Different children require different parenting. CFP
It’s believed by many Chinese parents that hard work leads to success. Indeed, a number of parents in China adopt a strict parenting style to motivate their children to excel in their studies.
The idea of strict parents is certainly familiar to Sophia Chua-Rubenfeld, who posted 26 study tips on her personal blog in September. The 25-year-old had recently finished her postgraduate studies at Yale University in the United States. Her post raised discussions about the parenting skills of her mother, Amy Chua, a Chinese-American professor at Yale Law School.
Chua was given the nickname “Tiger Mom” for her book, Battle Hymn of the Tiger Mother, published in 2011, which includes the details of her strict parenting methods of raising her daughters.
Because of the book, she became a household name overnight and was even listed in Time Magazine’s Top 100 most influential people in 2011.
Chua set strict standards for her two daughters, Sophia and Lulu.

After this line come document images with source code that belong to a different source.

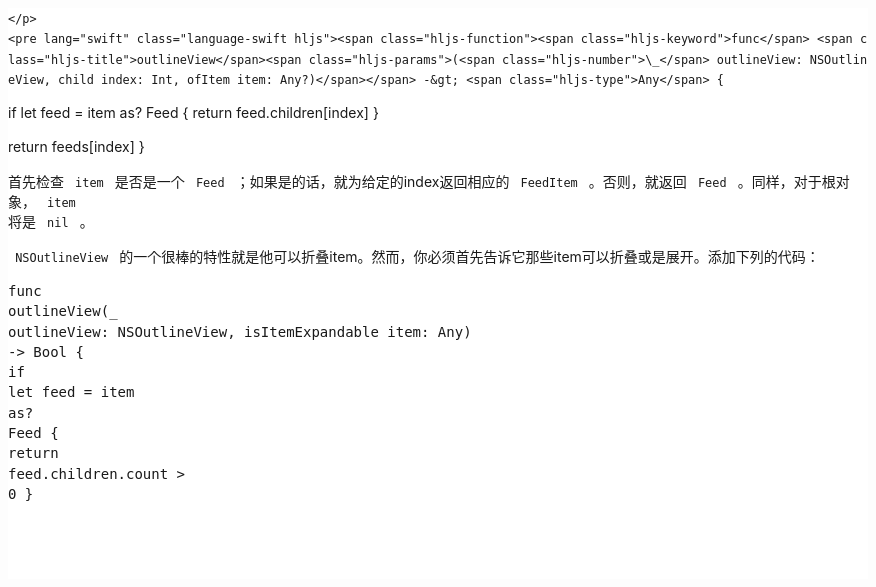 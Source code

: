     </p>
    <pre lang="swift" class="language-swift hljs"><span class="hljs-function"><span class="hljs-keyword">func</span> <span class="hljs-title">outlineView</span><span class="hljs-params">(<span class="hljs-number">\_</span> outlineView: NSOutlineView, child index: Int, ofItem item: Any?)</span></span> -&gt; <span class="hljs-type">Any</span> {
  <span class="hljs-keyword">if</span> <span class="hljs-keyword">let</span> feed = item <span class="hljs-keyword">as</span>? <span class="hljs-type">Feed</span> {
    <span class="hljs-keyword">return</span> feed.children[index]
  }
    
  <span class="hljs-keyword">return</span> feeds[index]
}
</pre>
    <p>
        首先检查
        <code>
            item
        </code>
        是否是一个
        <code>
            Feed
        </code>
        ；如果是的话，就为给定的index返回相应的
        <code>
            FeedItem
        </code>
        。否则，就返回
        <code>
            Feed
        </code>
        。同样，对于根对象，
        <code>
            item
        </code>
        将是
        <code>
            nil
        </code>
        。
    </p>
    <p>
        <code>
            NSOutlineView
        </code>
        的一个很棒的特性就是他可以折叠item。然而，你必须首先告诉它那些item可以折叠或是展开。添加下列的代码：
    </p>
    <pre lang="swift" class="language-swift hljs"><span class="hljs-function"><span class="hljs-keyword">func</span> <span class="hljs-title">outlineView</span><span class="hljs-params">(<span class="hljs-number">\_</span> outlineView: NSOutlineView, isItemExpandable item: Any)</span></span> -&gt; <span class="hljs-type">Bool</span> {
  <span class="hljs-keyword">if</span> <span class="hljs-keyword">let</span> feed = item <span class="hljs-keyword">as</span>? <span class="hljs-type">Feed</span> {
    <span class="hljs-keyword">return</span> feed.children.<span class="hljs-built_in">count</span> &gt; <span class="hljs-number">0</span>
  }
     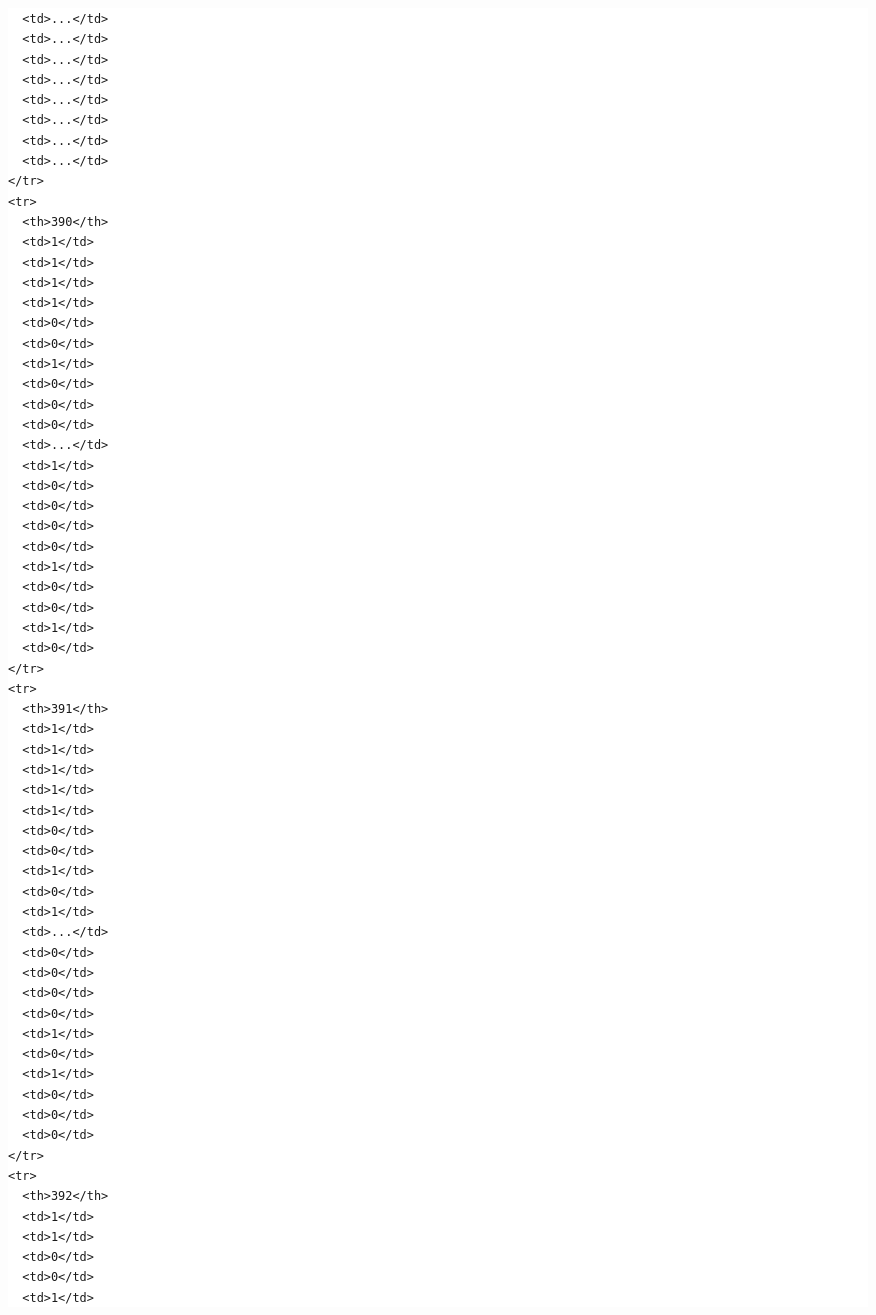      <td>...</td>
      <td>...</td>
      <td>...</td>
      <td>...</td>
      <td>...</td>
      <td>...</td>
      <td>...</td>
      <td>...</td>
    </tr>
    <tr>
      <th>390</th>
      <td>1</td>
      <td>1</td>
      <td>1</td>
      <td>1</td>
      <td>0</td>
      <td>0</td>
      <td>1</td>
      <td>0</td>
      <td>0</td>
      <td>0</td>
      <td>...</td>
      <td>1</td>
      <td>0</td>
      <td>0</td>
      <td>0</td>
      <td>0</td>
      <td>1</td>
      <td>0</td>
      <td>0</td>
      <td>1</td>
      <td>0</td>
    </tr>
    <tr>
      <th>391</th>
      <td>1</td>
      <td>1</td>
      <td>1</td>
      <td>1</td>
      <td>1</td>
      <td>0</td>
      <td>0</td>
      <td>1</td>
      <td>0</td>
      <td>1</td>
      <td>...</td>
      <td>0</td>
      <td>0</td>
      <td>0</td>
      <td>0</td>
      <td>1</td>
      <td>0</td>
      <td>1</td>
      <td>0</td>
      <td>0</td>
      <td>0</td>
    </tr>
    <tr>
      <th>392</th>
      <td>1</td>
      <td>1</td>
      <td>0</td>
      <td>0</td>
      <td>1</td> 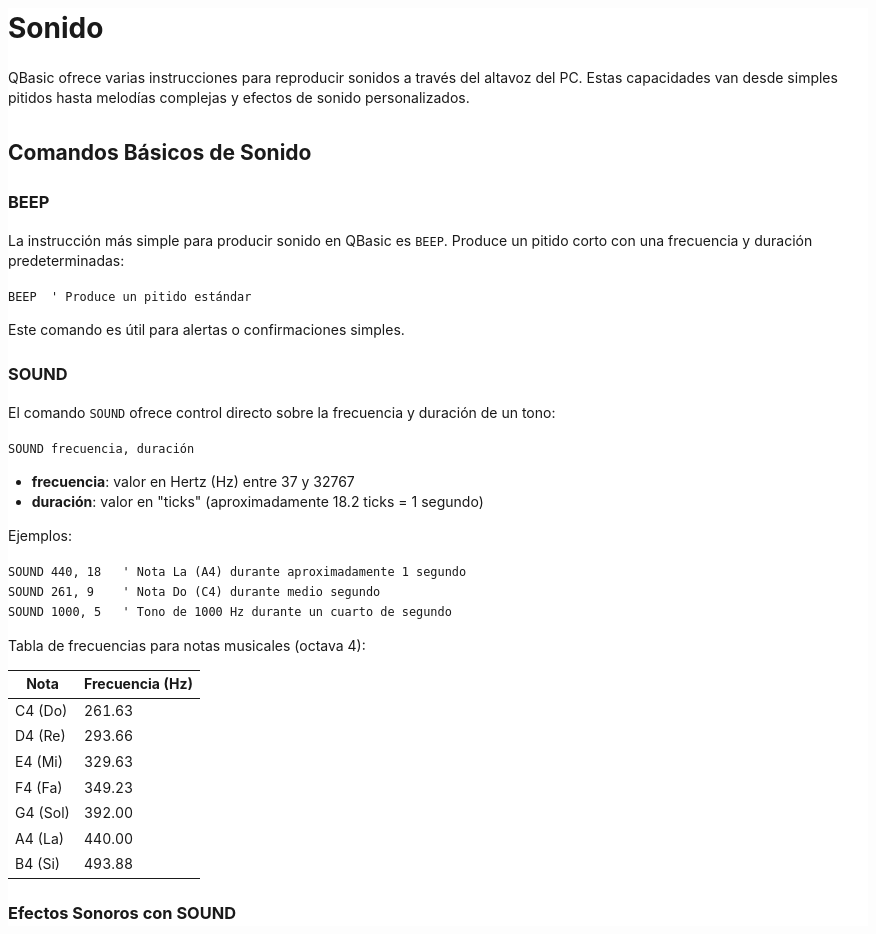 # Sonido

QBasic ofrece varias instrucciones para reproducir sonidos a través del altavoz del PC. Estas capacidades van desde simples pitidos hasta melodías complejas y efectos de sonido personalizados.

## Comandos Básicos de Sonido

### BEEP

La instrucción más simple para producir sonido en QBasic es `BEEP`. Produce un pitido corto con una frecuencia y duración predeterminadas:

```qbasic
BEEP  ' Produce un pitido estándar
```

Este comando es útil para alertas o confirmaciones simples.

### SOUND

El comando `SOUND` ofrece control directo sobre la frecuencia y duración de un tono:

```qbasic
SOUND frecuencia, duración
```

- **frecuencia**: valor en Hertz (Hz) entre 37 y 32767
- **duración**: valor en "ticks" (aproximadamente 18.2 ticks = 1 segundo)

Ejemplos:

```qbasic
SOUND 440, 18   ' Nota La (A4) durante aproximadamente 1 segundo
SOUND 261, 9    ' Nota Do (C4) durante medio segundo
SOUND 1000, 5   ' Tono de 1000 Hz durante un cuarto de segundo
```

Tabla de frecuencias para notas musicales (octava 4):

| Nota     | Frecuencia (Hz) |
| -------- | --------------- |
| C4 (Do)  | 261.63          |
| D4 (Re)  | 293.66          |
| E4 (Mi)  | 329.63          |
| F4 (Fa)  | 349.23          |
| G4 (Sol) | 392.00          |
| A4 (La)  | 440.00          |
| B4 (Si)  | 493.88          |

### Efectos Sonoros con SOUND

For example, in school, they weren’t allowed to make grades lower than A’s. They had to play the piano or violin and practice for several hours a day. There were no sleepovers, play dates or TV.
Chua’s parenting received wide criticism.
“Children need their parents’ love and acceptance in order to develop real self-esteem. Belittling children sends the message that they are not worthy of love and support,” Lac Su, vice president of marketing for TalentSmart, a global think tank, wrote in CNN.
Some even predicted that the two girls “couldn’t possibly be happy or truly creative. They’ll grow up skilled and compliant but without the audacity to be great,” according to The New York Times.
However, seven years have passed and the girls have grown up. Both of them seem to lead a good life and are thankful about their mother. “People assume that tiger parenting would [lead to] low self-esteem because there isn’t that constant praise, but I think I [have got] a lot more confidence than some others, because my confidence is earned,” Lulu told New York Post. “[My mom] gave me the tools to drive my own confidence.”
Still, not everyone agrees with this. “Instead of motivating my children to achieve high grades, my dream is that, in the future, we can just sit together after dinner and have a family concert and enjoy the music,” Mike Wang, a Chinese parent with a 14-year-old daughter who lives in London, told China Daily.
Each child may just fit different parenting. As Gu Jun, a professor from Shanghai University put it, “No child is perfect, and parents don’t have to make their parenting perfect.”